Your instructions: Filter the data below for the string "polynomial" and copy each matching line.

Materials provided:
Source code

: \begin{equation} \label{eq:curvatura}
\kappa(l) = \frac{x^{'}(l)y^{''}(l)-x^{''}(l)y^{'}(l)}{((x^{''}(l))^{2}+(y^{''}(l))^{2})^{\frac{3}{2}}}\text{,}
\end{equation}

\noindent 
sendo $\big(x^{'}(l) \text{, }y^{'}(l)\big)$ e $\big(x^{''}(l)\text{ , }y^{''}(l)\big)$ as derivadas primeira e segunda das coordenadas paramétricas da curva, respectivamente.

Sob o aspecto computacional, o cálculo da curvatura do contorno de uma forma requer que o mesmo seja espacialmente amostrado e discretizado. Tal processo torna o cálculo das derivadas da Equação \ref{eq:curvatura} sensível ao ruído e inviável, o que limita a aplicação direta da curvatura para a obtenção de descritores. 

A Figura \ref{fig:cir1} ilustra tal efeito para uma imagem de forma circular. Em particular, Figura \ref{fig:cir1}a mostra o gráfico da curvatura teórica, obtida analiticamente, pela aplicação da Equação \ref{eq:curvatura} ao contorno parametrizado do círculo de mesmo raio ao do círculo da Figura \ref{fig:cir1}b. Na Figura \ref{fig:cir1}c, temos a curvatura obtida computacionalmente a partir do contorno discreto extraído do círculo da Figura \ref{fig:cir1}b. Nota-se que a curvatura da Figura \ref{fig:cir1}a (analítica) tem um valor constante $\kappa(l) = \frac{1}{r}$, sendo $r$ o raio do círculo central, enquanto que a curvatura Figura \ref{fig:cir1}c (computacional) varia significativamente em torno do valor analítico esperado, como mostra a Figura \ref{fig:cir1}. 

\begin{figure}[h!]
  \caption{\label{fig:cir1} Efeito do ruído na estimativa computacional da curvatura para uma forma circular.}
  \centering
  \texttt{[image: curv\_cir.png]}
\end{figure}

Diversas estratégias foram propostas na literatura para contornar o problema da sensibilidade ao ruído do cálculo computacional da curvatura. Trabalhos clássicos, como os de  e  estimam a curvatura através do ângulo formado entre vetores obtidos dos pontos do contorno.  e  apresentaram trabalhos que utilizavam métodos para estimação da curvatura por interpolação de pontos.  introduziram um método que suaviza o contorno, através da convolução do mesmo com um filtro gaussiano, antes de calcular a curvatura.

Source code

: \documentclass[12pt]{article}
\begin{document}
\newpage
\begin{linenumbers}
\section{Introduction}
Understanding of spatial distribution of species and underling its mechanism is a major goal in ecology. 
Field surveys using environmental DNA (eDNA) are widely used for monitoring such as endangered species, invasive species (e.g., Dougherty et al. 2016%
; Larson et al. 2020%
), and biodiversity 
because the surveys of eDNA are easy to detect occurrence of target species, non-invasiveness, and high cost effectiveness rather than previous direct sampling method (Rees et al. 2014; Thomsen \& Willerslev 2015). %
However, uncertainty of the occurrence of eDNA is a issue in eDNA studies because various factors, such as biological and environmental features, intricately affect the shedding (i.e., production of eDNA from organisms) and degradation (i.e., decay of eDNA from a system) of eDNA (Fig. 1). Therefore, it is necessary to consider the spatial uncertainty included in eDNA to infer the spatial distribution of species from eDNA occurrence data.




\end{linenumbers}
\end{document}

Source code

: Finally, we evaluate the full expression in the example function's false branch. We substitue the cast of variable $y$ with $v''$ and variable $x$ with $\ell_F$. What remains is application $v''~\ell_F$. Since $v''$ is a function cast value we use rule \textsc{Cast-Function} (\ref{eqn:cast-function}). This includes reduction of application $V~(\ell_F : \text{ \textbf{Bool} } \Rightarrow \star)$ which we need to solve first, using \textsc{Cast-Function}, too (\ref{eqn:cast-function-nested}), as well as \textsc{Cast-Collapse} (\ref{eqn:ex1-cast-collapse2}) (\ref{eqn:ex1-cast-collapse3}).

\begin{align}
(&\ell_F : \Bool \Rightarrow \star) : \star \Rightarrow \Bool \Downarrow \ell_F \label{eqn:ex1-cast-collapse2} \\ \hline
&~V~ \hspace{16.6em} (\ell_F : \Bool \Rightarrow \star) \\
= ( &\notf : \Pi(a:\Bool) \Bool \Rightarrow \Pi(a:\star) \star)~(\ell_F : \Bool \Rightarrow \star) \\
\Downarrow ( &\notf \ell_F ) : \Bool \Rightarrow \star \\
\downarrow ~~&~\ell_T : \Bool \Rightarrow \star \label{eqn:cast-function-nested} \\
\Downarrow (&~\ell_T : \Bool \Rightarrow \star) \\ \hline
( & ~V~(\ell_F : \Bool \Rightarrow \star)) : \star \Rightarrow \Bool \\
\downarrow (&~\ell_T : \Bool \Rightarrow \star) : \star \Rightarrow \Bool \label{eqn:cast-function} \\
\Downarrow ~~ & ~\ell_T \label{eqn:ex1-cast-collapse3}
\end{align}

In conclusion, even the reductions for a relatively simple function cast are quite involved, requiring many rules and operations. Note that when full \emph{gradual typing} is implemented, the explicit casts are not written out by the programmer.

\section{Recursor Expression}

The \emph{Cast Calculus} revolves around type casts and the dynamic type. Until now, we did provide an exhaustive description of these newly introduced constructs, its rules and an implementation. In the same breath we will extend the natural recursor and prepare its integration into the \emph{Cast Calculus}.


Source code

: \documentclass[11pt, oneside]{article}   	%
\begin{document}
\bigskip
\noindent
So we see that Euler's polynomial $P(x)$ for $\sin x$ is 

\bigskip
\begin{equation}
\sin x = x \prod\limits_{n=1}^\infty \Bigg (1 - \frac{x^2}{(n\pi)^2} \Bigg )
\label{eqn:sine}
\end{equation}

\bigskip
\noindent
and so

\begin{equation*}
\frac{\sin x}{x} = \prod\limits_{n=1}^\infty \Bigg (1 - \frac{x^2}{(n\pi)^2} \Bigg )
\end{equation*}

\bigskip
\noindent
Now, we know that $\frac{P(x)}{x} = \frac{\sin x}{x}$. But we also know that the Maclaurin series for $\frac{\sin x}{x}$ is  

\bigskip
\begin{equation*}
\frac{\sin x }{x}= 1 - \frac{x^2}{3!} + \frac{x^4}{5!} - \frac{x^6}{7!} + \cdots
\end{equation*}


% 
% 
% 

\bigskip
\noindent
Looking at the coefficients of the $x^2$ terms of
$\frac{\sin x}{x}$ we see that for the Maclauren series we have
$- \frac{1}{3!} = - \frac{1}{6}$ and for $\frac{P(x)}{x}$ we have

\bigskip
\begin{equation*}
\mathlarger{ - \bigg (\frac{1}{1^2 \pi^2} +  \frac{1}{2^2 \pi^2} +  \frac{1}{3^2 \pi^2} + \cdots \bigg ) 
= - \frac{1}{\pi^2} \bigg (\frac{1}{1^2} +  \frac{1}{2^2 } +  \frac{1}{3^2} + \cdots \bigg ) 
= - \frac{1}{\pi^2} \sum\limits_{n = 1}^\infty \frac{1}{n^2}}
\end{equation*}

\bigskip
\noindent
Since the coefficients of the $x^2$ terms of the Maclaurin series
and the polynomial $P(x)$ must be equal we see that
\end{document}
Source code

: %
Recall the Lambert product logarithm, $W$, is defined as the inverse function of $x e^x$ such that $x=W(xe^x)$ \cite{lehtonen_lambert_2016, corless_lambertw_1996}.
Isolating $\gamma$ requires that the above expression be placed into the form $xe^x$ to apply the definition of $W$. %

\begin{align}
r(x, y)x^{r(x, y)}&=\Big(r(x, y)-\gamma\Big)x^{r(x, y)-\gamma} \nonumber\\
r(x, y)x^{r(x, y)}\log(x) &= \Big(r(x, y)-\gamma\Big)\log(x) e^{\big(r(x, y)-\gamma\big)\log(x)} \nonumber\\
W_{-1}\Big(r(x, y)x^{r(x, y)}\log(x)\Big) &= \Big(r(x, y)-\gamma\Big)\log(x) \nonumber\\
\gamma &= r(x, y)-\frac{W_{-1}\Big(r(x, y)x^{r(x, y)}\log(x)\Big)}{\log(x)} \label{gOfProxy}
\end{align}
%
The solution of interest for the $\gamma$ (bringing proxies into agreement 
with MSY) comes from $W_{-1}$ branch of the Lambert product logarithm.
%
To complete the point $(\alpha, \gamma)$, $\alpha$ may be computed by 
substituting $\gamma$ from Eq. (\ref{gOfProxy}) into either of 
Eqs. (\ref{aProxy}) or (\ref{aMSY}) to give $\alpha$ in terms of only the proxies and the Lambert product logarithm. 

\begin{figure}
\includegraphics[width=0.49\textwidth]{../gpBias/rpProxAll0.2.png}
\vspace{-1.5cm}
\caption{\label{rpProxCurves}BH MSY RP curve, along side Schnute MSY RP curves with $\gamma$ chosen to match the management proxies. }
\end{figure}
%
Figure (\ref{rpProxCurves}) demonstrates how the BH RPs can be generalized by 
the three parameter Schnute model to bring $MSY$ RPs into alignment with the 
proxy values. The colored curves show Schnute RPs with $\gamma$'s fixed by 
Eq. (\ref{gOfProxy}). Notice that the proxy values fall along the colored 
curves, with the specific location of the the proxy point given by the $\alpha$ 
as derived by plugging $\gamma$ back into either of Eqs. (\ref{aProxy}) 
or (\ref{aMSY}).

Solution:
So we see that Euler's polynomial $P(x)$ for $\sin x$ is 
and the polynomial $P(x)$ must be equal we see that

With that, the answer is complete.